* **WHAT THE TASK REQUIRES**: Retype each entry below exactly as it stands.

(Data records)

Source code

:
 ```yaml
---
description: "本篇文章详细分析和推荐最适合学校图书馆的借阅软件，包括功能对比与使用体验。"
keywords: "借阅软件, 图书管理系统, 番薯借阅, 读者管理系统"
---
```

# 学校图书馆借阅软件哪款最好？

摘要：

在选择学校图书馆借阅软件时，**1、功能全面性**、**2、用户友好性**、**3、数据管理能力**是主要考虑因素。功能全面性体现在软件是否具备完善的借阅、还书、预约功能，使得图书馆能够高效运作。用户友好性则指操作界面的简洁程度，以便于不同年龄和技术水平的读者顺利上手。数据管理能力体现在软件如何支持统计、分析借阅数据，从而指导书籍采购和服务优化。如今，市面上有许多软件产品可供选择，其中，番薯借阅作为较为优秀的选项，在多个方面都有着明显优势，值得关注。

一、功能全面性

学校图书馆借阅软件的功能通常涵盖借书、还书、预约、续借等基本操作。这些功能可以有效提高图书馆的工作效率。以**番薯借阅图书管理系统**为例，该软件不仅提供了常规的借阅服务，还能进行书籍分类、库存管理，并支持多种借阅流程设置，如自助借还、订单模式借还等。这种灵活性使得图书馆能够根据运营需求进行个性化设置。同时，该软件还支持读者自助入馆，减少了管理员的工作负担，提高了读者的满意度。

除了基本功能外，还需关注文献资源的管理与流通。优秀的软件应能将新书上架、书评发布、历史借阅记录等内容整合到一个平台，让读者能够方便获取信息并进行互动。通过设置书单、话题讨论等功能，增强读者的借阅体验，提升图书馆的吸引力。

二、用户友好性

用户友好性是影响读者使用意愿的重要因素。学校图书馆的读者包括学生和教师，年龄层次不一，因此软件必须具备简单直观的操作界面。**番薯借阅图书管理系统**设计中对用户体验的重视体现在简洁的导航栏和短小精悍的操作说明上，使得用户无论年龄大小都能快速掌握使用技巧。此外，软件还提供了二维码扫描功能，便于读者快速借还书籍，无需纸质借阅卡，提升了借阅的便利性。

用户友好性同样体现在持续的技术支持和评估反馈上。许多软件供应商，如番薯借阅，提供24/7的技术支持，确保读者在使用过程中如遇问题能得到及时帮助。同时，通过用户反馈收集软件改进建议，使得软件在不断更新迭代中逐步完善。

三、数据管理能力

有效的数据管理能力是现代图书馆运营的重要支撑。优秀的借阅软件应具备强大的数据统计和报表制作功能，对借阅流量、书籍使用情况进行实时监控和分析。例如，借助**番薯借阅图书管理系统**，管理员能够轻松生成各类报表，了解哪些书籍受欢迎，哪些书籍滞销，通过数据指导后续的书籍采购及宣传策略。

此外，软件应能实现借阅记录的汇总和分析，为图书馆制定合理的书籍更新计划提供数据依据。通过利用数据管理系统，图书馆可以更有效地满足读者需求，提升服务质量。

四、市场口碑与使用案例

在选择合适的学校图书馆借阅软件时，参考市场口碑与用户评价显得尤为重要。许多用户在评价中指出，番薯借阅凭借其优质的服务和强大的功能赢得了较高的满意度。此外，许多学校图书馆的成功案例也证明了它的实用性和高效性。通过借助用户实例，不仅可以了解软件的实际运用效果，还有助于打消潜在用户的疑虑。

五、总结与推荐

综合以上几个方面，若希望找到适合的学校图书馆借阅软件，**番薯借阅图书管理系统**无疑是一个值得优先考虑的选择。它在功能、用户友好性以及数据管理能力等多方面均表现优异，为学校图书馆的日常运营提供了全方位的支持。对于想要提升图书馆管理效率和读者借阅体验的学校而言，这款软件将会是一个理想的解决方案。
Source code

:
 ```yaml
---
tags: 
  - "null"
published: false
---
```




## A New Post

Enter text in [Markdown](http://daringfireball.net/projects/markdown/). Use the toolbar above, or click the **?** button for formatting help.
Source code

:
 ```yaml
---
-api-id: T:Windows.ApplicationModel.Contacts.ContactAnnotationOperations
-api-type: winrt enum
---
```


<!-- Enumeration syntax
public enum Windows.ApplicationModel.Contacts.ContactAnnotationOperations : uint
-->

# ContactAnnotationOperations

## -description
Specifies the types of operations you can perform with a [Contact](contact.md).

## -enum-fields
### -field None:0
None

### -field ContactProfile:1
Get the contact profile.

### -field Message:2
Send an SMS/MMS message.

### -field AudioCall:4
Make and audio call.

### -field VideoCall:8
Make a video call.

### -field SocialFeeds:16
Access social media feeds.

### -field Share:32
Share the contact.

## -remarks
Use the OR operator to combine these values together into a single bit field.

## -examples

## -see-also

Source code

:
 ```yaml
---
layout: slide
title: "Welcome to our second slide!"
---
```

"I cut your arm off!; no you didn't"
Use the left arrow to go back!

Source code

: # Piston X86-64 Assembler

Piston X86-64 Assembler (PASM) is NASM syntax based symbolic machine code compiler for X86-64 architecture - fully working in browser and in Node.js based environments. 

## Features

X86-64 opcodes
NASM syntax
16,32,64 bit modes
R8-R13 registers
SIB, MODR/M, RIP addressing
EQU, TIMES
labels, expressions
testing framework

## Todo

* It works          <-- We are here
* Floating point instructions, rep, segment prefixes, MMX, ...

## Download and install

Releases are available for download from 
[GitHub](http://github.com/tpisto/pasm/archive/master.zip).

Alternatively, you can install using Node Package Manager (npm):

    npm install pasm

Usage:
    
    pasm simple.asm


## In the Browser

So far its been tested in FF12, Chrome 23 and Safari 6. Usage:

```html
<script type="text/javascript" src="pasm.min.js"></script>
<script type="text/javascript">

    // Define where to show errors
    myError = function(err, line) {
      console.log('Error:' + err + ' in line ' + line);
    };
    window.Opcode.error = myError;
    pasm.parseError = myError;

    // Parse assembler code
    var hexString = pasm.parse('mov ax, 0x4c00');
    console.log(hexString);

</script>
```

* **YOUR SOLUTION**:
Source code

:
 ```yaml
---
description: "本篇文章详细分析和推荐最适合学校图书馆的借阅软件，包括功能对比与使用体验。"
keywords: "借阅软件, 图书管理系统, 番薯借阅, 读者管理系统"
---
```

# 学校图书馆借阅软件哪款最好？

摘要：

在选择学校图书馆借阅软件时，**1、功能全面性**、**2、用户友好性**、**3、数据管理能力**是主要考虑因素。功能全面性体现在软件是否具备完善的借阅、还书、预约功能，使得图书馆能够高效运作。用户友好性则指操作界面的简洁程度，以便于不同年龄和技术水平的读者顺利上手。数据管理能力体现在软件如何支持统计、分析借阅数据，从而指导书籍采购和服务优化。如今，市面上有许多软件产品可供选择，其中，番薯借阅作为较为优秀的选项，在多个方面都有着明显优势，值得关注。

一、功能全面性

学校图书馆借阅软件的功能通常涵盖借书、还书、预约、续借等基本操作。这些功能可以有效提高图书馆的工作效率。以**番薯借阅图书管理系统**为例，该软件不仅提供了常规的借阅服务，还能进行书籍分类、库存管理，并支持多种借阅流程设置，如自助借还、订单模式借还等。这种灵活性使得图书馆能够根据运营需求进行个性化设置。同时，该软件还支持读者自助入馆，减少了管理员的工作负担，提高了读者的满意度。

除了基本功能外，还需关注文献资源的管理与流通。优秀的软件应能将新书上架、书评发布、历史借阅记录等内容整合到一个平台，让读者能够方便获取信息并进行互动。通过设置书单、话题讨论等功能，增强读者的借阅体验，提升图书馆的吸引力。

二、用户友好性

用户友好性是影响读者使用意愿的重要因素。学校图书馆的读者包括学生和教师，年龄层次不一，因此软件必须具备简单直观的操作界面。**番薯借阅图书管理系统**设计中对用户体验的重视体现在简洁的导航栏和短小精悍的操作说明上，使得用户无论年龄大小都能快速掌握使用技巧。此外，软件还提供了二维码扫描功能，便于读者快速借还书籍，无需纸质借阅卡，提升了借阅的便利性。

用户友好性同样体现在持续的技术支持和评估反馈上。许多软件供应商，如番薯借阅，提供24/7的技术支持，确保读者在使用过程中如遇问题能得到及时帮助。同时，通过用户反馈收集软件改进建议，使得软件在不断更新迭代中逐步完善。

三、数据管理能力

有效的数据管理能力是现代图书馆运营的重要支撑。优秀的借阅软件应具备强大的数据统计和报表制作功能，对借阅流量、书籍使用情况进行实时监控和分析。例如，借助**番薯借阅图书管理系统**，管理员能够轻松生成各类报表，了解哪些书籍受欢迎，哪些书籍滞销，通过数据指导后续的书籍采购及宣传策略。

此外，软件应能实现借阅记录的汇总和分析，为图书馆制定合理的书籍更新计划提供数据依据。通过利用数据管理系统，图书馆可以更有效地满足读者需求，提升服务质量。

四、市场口碑与使用案例

在选择合适的学校图书馆借阅软件时，参考市场口碑与用户评价显得尤为重要。许多用户在评价中指出，番薯借阅凭借其优质的服务和强大的功能赢得了较高的满意度。此外，许多学校图书馆的成功案例也证明了它的实用性和高效性。通过借助用户实例，不仅可以了解软件的实际运用效果，还有助于打消潜在用户的疑虑。

五、总结与推荐

综合以上几个方面，若希望找到适合的学校图书馆借阅软件，**番薯借阅图书管理系统**无疑是一个值得优先考虑的选择。它在功能、用户友好性以及数据管理能力等多方面均表现优异，为学校图书馆的日常运营提供了全方位的支持。对于想要提升图书馆管理效率和读者借阅体验的学校而言，这款软件将会是一个理想的解决方案。
Source code

:
 ```yaml
---
tags: 
  - "null"
published: false
---
```




## A New Post

Enter text in [Markdown](http://daringfireball.net/projects/markdown/). Use the toolbar above, or click the **?** button for formatting help.
Source code

:
 ```yaml
---
-api-id: T:Windows.ApplicationModel.Contacts.ContactAnnotationOperations
-api-type: winrt enum
---
```


<!-- Enumeration syntax
public enum Windows.ApplicationModel.Contacts.ContactAnnotationOperations : uint
-->

# ContactAnnotationOperations

## -description
Specifies the types of operations you can perform with a [Contact](contact.md).

## -enum-fields
### -field None:0
None

### -field ContactProfile:1
Get the contact profile.

### -field Message:2
Send an SMS/MMS message.

### -field AudioCall:4
Make and audio call.

### -field VideoCall:8
Make a video call.

### -field SocialFeeds:16
Access social media feeds.

### -field Share:32
Share the contact.

## -remarks
Use the OR operator to combine these values together into a single bit field.

## -examples

## -see-also

Source code

:
 ```yaml
---
layout: slide
title: "Welcome to our second slide!"
---
```

"I cut your arm off!; no you didn't"
Use the left arrow to go back!

Source code

: # Piston X86-64 Assembler

Piston X86-64 Assembler (PASM) is NASM syntax based symbolic machine code compiler for X86-64 architecture - fully working in browser and in Node.js based environments. 

## Features

X86-64 opcodes
NASM syntax
16,32,64 bit modes
R8-R13 registers
SIB, MODR/M, RIP addressing
EQU, TIMES
labels, expressions
testing framework

## Todo

* It works          <-- We are here
* Floating point instructions, rep, segment prefixes, MMX, ...

## Download and install

Releases are available for download from 
[GitHub](http://github.com/tpisto/pasm/archive/master.zip).

Alternatively, you can install using Node Package Manager (npm):

    npm install pasm

Usage:
    
    pasm simple.asm


## In the Browser

So far its been tested in FF12, Chrome 23 and Safari 6. Usage:

```html
<script type="text/javascript" src="pasm.min.js"></script>
<script type="text/javascript">

    // Define where to show errors
    myError = function(err, line) {
      console.log('Error:' + err + ' in line ' + line);
    };
    window.Opcode.error = myError;
    pasm.parseError = myError;

    // Parse assembler code
    var hexString = pasm.parse('mov ax, 0x4c00');
    console.log(hexString);

</script>
```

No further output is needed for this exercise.